» Required work:
Wherever a line in the data below holds "name", copy that line.

[Collected data]
----

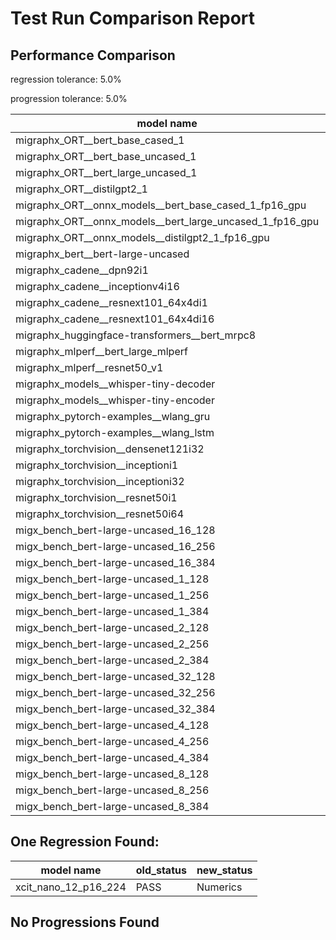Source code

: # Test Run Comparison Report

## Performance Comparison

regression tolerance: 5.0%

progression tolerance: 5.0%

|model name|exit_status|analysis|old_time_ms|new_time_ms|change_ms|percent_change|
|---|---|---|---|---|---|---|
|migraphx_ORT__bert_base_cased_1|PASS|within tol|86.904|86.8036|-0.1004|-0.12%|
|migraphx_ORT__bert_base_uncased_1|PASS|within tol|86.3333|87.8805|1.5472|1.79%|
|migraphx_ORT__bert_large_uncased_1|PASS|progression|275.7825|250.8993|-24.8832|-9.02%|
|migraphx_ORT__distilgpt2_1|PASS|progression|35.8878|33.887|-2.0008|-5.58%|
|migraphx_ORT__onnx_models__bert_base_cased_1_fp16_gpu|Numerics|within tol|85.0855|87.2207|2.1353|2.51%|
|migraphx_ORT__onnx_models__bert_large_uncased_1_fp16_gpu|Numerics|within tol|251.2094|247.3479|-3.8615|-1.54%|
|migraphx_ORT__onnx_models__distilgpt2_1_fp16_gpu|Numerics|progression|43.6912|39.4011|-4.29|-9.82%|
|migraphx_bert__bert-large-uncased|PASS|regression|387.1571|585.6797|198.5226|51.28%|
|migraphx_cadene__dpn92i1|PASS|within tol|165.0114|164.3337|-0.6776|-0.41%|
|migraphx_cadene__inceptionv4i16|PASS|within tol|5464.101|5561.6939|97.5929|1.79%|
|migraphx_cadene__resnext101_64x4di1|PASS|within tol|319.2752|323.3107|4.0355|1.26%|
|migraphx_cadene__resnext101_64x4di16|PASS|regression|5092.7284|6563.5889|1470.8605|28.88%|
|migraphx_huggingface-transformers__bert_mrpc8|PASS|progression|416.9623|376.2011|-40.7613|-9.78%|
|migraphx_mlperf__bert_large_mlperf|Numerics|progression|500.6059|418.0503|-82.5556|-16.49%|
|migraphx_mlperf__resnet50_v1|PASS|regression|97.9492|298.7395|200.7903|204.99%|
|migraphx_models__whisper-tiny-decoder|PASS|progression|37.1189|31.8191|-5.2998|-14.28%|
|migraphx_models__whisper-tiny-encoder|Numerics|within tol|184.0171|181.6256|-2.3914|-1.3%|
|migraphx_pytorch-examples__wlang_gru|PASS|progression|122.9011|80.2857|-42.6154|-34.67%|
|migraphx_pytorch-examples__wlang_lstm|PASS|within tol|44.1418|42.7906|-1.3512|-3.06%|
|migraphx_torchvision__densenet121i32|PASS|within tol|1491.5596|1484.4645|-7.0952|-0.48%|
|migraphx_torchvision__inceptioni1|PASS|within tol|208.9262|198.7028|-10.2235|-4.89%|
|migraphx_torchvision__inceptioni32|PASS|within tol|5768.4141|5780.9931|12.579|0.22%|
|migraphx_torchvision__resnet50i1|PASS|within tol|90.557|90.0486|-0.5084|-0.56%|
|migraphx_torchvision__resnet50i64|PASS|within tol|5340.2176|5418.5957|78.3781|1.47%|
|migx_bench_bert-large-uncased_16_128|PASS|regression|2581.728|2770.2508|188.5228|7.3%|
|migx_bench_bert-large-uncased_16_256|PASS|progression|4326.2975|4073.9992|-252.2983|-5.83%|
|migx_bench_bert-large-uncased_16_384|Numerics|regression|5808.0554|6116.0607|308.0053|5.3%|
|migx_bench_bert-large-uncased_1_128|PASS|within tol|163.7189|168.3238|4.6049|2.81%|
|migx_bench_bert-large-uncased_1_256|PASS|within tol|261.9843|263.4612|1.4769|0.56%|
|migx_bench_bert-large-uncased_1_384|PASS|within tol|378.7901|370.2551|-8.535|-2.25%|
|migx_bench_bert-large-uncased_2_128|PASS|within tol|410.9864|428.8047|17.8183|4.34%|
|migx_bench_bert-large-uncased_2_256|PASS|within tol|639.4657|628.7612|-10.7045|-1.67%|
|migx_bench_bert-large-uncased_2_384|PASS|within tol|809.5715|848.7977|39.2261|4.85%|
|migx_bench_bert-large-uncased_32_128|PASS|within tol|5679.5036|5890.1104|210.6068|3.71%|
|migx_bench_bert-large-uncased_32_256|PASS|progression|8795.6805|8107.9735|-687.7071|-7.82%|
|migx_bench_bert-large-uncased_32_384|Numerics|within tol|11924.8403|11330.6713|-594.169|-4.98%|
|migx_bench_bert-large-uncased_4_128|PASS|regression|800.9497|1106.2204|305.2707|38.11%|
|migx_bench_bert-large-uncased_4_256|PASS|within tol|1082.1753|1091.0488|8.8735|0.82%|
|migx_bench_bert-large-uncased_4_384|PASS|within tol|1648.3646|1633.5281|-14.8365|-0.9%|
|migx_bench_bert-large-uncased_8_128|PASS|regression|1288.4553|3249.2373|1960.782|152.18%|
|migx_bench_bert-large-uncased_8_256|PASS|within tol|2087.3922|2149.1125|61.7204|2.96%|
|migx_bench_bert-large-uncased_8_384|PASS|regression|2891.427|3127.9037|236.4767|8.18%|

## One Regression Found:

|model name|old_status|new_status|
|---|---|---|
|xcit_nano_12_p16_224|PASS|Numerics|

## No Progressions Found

----

» Your solution:
|model name|exit_status|analysis|old_time_ms|new_time_ms|change_ms|percent_change|
|model name|old_status|new_status|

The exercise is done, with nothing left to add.